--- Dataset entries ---
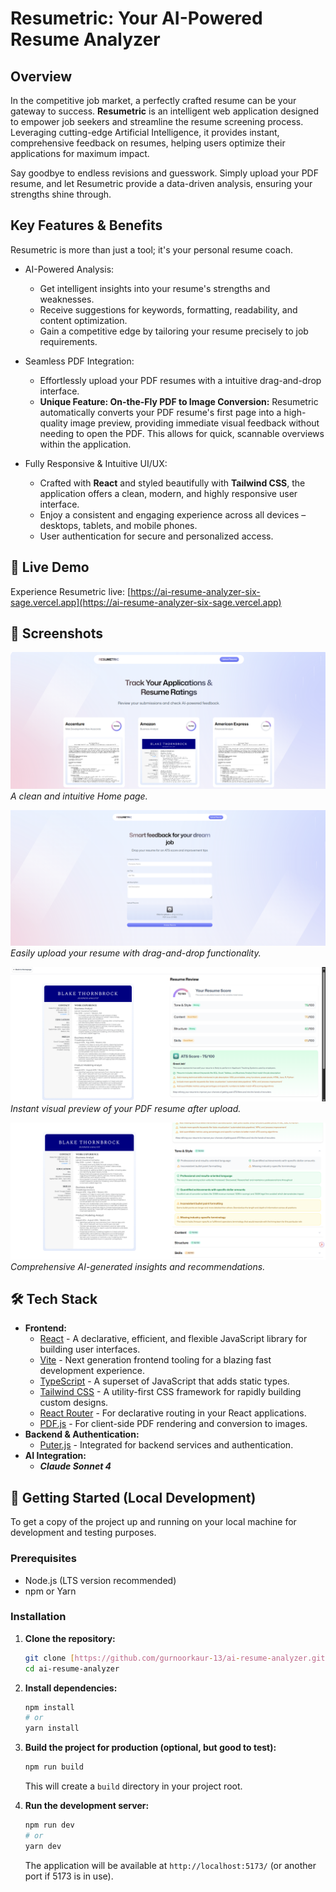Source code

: # Resumetric: Your AI-Powered Resume Analyzer

## Overview

In the competitive job market, a perfectly crafted resume can be your gateway to success. **Resumetric** is an intelligent web application designed to empower job seekers and streamline the resume screening process. Leveraging cutting-edge Artificial Intelligence, it provides instant, comprehensive feedback on resumes, helping users optimize their applications for maximum impact.

Say goodbye to endless revisions and guesswork. Simply upload your PDF resume, and let Resumetric provide a data-driven analysis, ensuring your strengths shine through.

## Key Features & Benefits

Resumetric is more than just a tool; it's your personal resume coach.

*  AI-Powered Analysis:
    * Get intelligent insights into your resume's strengths and weaknesses.
    * Receive suggestions for keywords, formatting, readability, and content optimization.
    * Gain a competitive edge by tailoring your resume precisely to job requirements.

*  Seamless PDF Integration:
    * Effortlessly upload your PDF resumes with a intuitive drag-and-drop interface.
    * **Unique Feature: On-the-Fly PDF to Image Conversion:** Resumetric automatically converts your PDF resume's first page into a high-quality image preview, providing immediate visual feedback without needing to open the PDF. This allows for quick, scannable overviews within the application.

*  Fully Responsive & Intuitive UI/UX:
    * Crafted with **React** and styled beautifully with **Tailwind CSS**, the application offers a clean, modern, and highly responsive user interface.
    * Enjoy a consistent and engaging experience across all devices – desktops, tablets, and mobile phones.
    * User authentication for secure and personalized access.


## 🚀 Live Demo

Experience Resumetric live: [https://ai-resume-analyzer-six-sage.vercel.app](https://ai-resume-analyzer-six-sage.vercel.app)


## 📸 Screenshots

![Home Page](screenshots/homepage.png)
_A clean and intuitive Home page._

![Upload](screenshots/uploadpage.png)
_Easily upload your resume with drag-and-drop functionality._

![Analysis Result Preview](screenshots/feedbackpage.png)
_Instant visual preview of your PDF resume after upload._

![Detailed Analysis](screenshots/detailedfeedback.png)
_Comprehensive AI-generated insights and recommendations._


## 🛠️ Tech Stack

* **Frontend:**
    * [React](https://react.dev/) - A declarative, efficient, and flexible JavaScript library for building user interfaces.
    * [Vite](https://vitejs.dev/) - Next generation frontend tooling for a blazing fast development experience.
    * [TypeScript](https://www.typescriptlang.org/) - A superset of JavaScript that adds static types.
    * [Tailwind CSS](https://tailwindcss.com/) - A utility-first CSS framework for rapidly building custom designs.
    * [React Router](https://reactrouter.com/) - For declarative routing in your React applications.
    * [PDF.js](https://mozilla.github.io/pdf.js/) - For client-side PDF rendering and conversion to images.
* **Backend & Authentication:**
    * [Puter.js](https://puter.com/) - Integrated for backend services and authentication. 
* **AI Integration:**
    * _**Claude Sonnet 4**_



## 🏁 Getting Started (Local Development)

To get a copy of the project up and running on your local machine for development and testing purposes.

### Prerequisites

* Node.js (LTS version recommended)
* npm or Yarn

### Installation

1.  **Clone the repository:**
    ```bash
    git clone [https://github.com/gurnoorkaur-13/ai-resume-analyzer.git](https://github.com/gurnoorkaur-13/ai-resume-analyzer.git)
    cd ai-resume-analyzer
    ```
2.  **Install dependencies:**
    ```bash
    npm install
    # or
    yarn install
    ```
3.  **Build the project for production (optional, but good to test):**
    ```bash
    npm run build
    ```
    This will create a `build` directory in your project root.

4.  **Run the development server:**
    ```bash
    npm run dev
    # or
    yarn dev
    ```
    The application will be available at `http://localhost:5173/` (or another port if 5173 is in use).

--- WORK INSTRUCTION ---
Word for word, restate the lines of the data above that fall between the line holding "Fully Responsive &" and the line holding "resume after upload._", inclusive, and no other lines.

--- WRITTEN SOLUTION ---
*  Fully Responsive & Intuitive UI/UX:
    * Crafted with **React** and styled beautifully with **Tailwind CSS**, the application offers a clean, modern, and highly responsive user interface.
    * Enjoy a consistent and engaging experience across all devices – desktops, tablets, and mobile phones.
    * User authentication for secure and personalized access.


## 🚀 Live Demo

Experience Resumetric live: [https://ai-resume-analyzer-six-sage.vercel.app](https://ai-resume-analyzer-six-sage.vercel.app)


## 📸 Screenshots

![Home Page](screenshots/homepage.png)
_A clean and intuitive Home page._

![Upload](screenshots/uploadpage.png)
_Easily upload your resume with drag-and-drop functionality._

![Analysis Result Preview](screenshots/feedbackpage.png)
_Instant visual preview of your PDF resume after upload._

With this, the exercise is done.